§ **Task prompt**: Provide the number of lines below that include "store", without any other words.

━━━━━ Given data ━━━━━

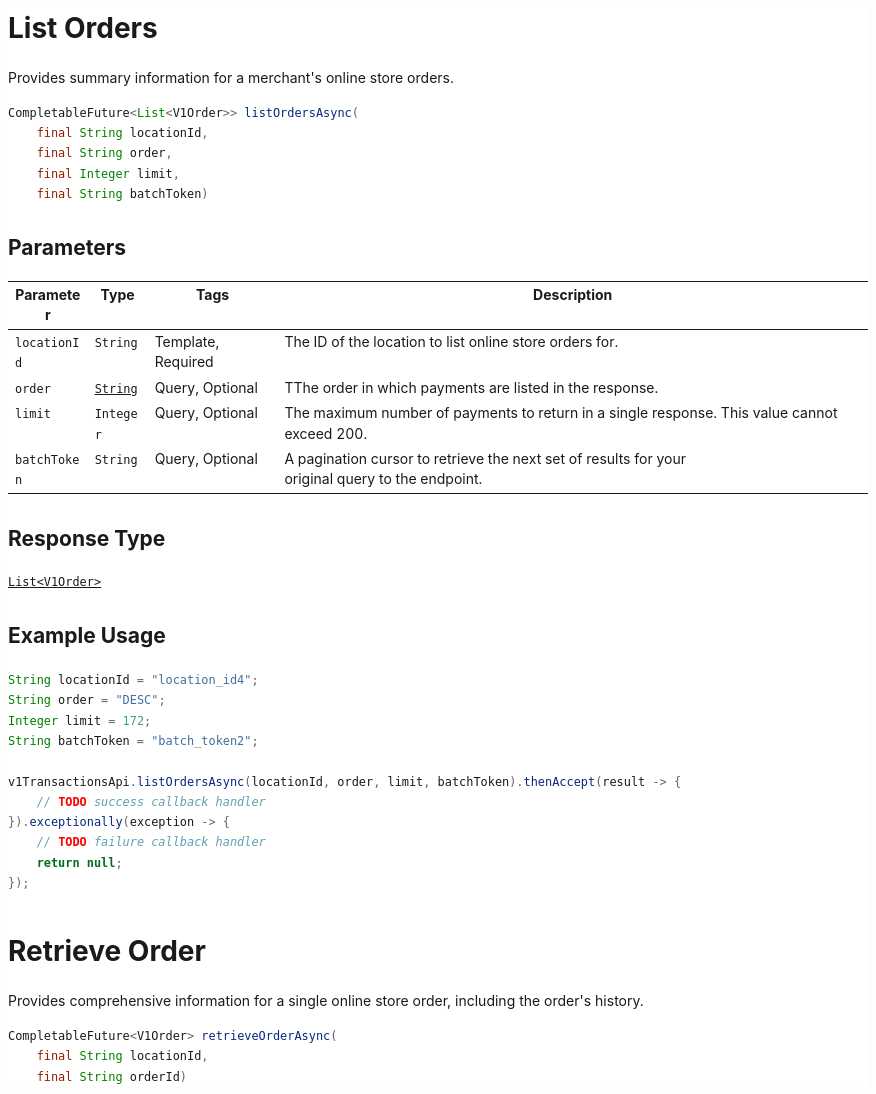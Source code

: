 
# List Orders

Provides summary information for a merchant's online store orders.

```java
CompletableFuture<List<V1Order>> listOrdersAsync(
    final String locationId,
    final String order,
    final Integer limit,
    final String batchToken)
```

## Parameters

| Parameter | Type | Tags | Description |
|  --- | --- | --- | --- |
| `locationId` | `String` | Template, Required | The ID of the location to list online store orders for. |
| `order` | [`String`](/doc/models/sort-order.md) | Query, Optional | TThe order in which payments are listed in the response. |
| `limit` | `Integer` | Query, Optional | The maximum number of payments to return in a single response. This value cannot exceed 200. |
| `batchToken` | `String` | Query, Optional | A pagination cursor to retrieve the next set of results for your<br>original query to the endpoint. |

## Response Type

[`List<V1Order>`](/doc/models/v1-order.md)

## Example Usage

```java
String locationId = "location_id4";
String order = "DESC";
Integer limit = 172;
String batchToken = "batch_token2";

v1TransactionsApi.listOrdersAsync(locationId, order, limit, batchToken).thenAccept(result -> {
    // TODO success callback handler
}).exceptionally(exception -> {
    // TODO failure callback handler
    return null;
});
```


# Retrieve Order

Provides comprehensive information for a single online store order, including the order's history.

```java
CompletableFuture<V1Order> retrieveOrderAsync(
    final String locationId,
    final String orderId)
```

━━━━━

§ **Written answer**: 3